▸ **TASK DETAILS**:
The job is to find each line in the entries holding the string "differ" and copy that line.

Records from a dataset:
*** Begin section ***

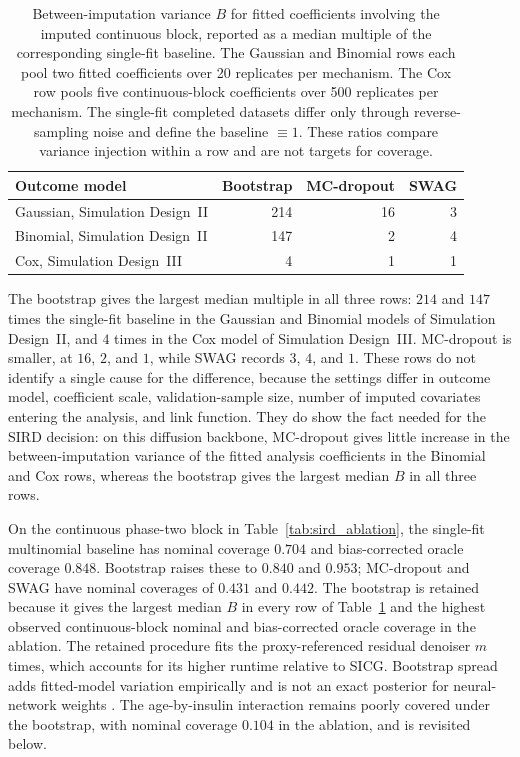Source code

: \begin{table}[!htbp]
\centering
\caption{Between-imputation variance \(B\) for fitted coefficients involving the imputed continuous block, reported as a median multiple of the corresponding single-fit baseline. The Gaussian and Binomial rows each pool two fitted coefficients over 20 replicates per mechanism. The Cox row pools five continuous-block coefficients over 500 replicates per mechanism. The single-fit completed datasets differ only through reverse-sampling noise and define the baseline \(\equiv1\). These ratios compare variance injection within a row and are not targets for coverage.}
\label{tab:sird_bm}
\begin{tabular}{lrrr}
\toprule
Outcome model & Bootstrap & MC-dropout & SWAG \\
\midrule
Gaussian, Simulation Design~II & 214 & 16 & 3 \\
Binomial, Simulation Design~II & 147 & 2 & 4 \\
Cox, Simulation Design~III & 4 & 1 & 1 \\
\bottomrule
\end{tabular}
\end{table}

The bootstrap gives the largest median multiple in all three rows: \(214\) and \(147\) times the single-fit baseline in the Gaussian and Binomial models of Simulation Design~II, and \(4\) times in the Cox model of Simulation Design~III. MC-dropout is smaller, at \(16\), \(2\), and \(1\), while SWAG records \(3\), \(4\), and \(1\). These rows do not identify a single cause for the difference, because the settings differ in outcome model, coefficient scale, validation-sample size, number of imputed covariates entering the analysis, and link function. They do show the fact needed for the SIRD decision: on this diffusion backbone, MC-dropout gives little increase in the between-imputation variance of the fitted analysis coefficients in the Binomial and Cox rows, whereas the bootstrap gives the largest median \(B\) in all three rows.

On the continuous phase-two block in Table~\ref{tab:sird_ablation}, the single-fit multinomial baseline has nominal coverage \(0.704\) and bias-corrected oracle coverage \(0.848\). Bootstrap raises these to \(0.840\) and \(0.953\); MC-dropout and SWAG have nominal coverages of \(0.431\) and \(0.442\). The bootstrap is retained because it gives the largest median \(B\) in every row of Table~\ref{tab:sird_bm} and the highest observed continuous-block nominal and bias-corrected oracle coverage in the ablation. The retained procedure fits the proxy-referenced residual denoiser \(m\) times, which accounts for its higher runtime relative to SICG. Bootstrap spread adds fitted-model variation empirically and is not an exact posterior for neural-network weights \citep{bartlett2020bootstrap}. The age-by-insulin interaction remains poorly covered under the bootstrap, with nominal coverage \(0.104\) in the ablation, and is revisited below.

*** End section ***
*** Begin section ***

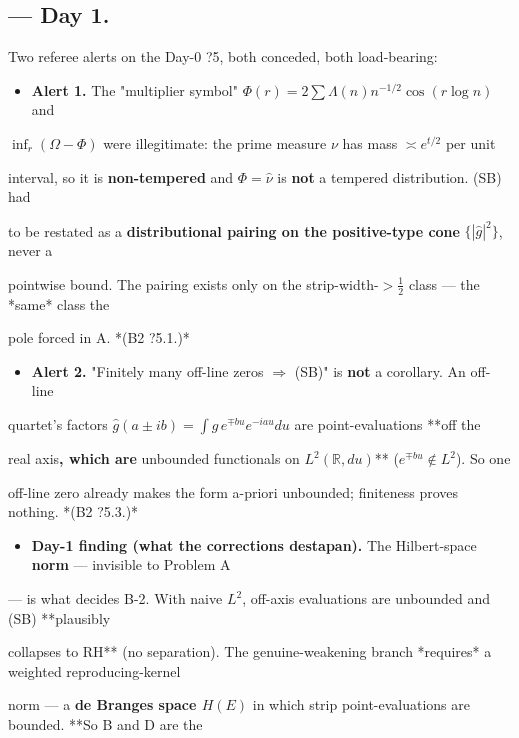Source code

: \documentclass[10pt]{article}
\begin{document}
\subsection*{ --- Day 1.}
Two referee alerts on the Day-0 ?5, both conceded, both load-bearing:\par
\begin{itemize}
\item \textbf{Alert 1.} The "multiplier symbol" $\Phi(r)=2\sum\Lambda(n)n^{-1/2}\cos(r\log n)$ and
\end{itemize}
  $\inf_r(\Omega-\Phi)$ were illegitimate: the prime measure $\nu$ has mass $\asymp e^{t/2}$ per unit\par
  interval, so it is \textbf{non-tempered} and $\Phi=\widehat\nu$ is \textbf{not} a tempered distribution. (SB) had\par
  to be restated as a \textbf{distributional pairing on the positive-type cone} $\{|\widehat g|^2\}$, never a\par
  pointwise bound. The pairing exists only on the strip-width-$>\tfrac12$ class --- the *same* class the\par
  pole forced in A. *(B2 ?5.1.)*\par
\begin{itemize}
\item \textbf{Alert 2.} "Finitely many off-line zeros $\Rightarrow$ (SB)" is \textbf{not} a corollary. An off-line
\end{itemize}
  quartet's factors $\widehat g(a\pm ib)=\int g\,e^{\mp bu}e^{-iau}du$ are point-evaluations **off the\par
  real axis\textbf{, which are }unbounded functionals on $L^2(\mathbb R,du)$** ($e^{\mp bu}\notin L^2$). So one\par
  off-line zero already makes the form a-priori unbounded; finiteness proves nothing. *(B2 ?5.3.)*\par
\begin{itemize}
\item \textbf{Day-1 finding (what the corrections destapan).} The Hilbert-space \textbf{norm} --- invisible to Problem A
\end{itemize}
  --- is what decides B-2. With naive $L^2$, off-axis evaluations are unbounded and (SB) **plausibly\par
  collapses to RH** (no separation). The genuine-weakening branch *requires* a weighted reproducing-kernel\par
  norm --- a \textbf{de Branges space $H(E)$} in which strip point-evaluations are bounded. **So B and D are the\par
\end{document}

*** End section ***

▸ **COMPLETED TASK**:
\caption{Between-imputation variance \(B\) for fitted coefficients involving the imputed continuous block, reported as a median multiple of the corresponding single-fit baseline. The Gaussian and Binomial rows each pool two fitted coefficients over 20 replicates per mechanism. The Cox row pools five continuous-block coefficients over 500 replicates per mechanism. The single-fit completed datasets differ only through reverse-sampling noise and define the baseline \(\equiv1\). These ratios compare variance injection within a row and are not targets for coverage.}
The bootstrap gives the largest median multiple in all three rows: \(214\) and \(147\) times the single-fit baseline in the Gaussian and Binomial models of Simulation Design~II, and \(4\) times in the Cox model of Simulation Design~III. MC-dropout is smaller, at \(16\), \(2\), and \(1\), while SWAG records \(3\), \(4\), and \(1\). These rows do not identify a single cause for the difference, because the settings differ in outcome model, coefficient scale, validation-sample size, number of imputed covariates entering the analysis, and link function. They do show the fact needed for the SIRD decision: on this diffusion backbone, MC-dropout gives little increase in the between-imputation variance of the fitted analysis coefficients in the Binomial and Cox rows, whereas the bootstrap gives the largest median \(B\) in all three rows.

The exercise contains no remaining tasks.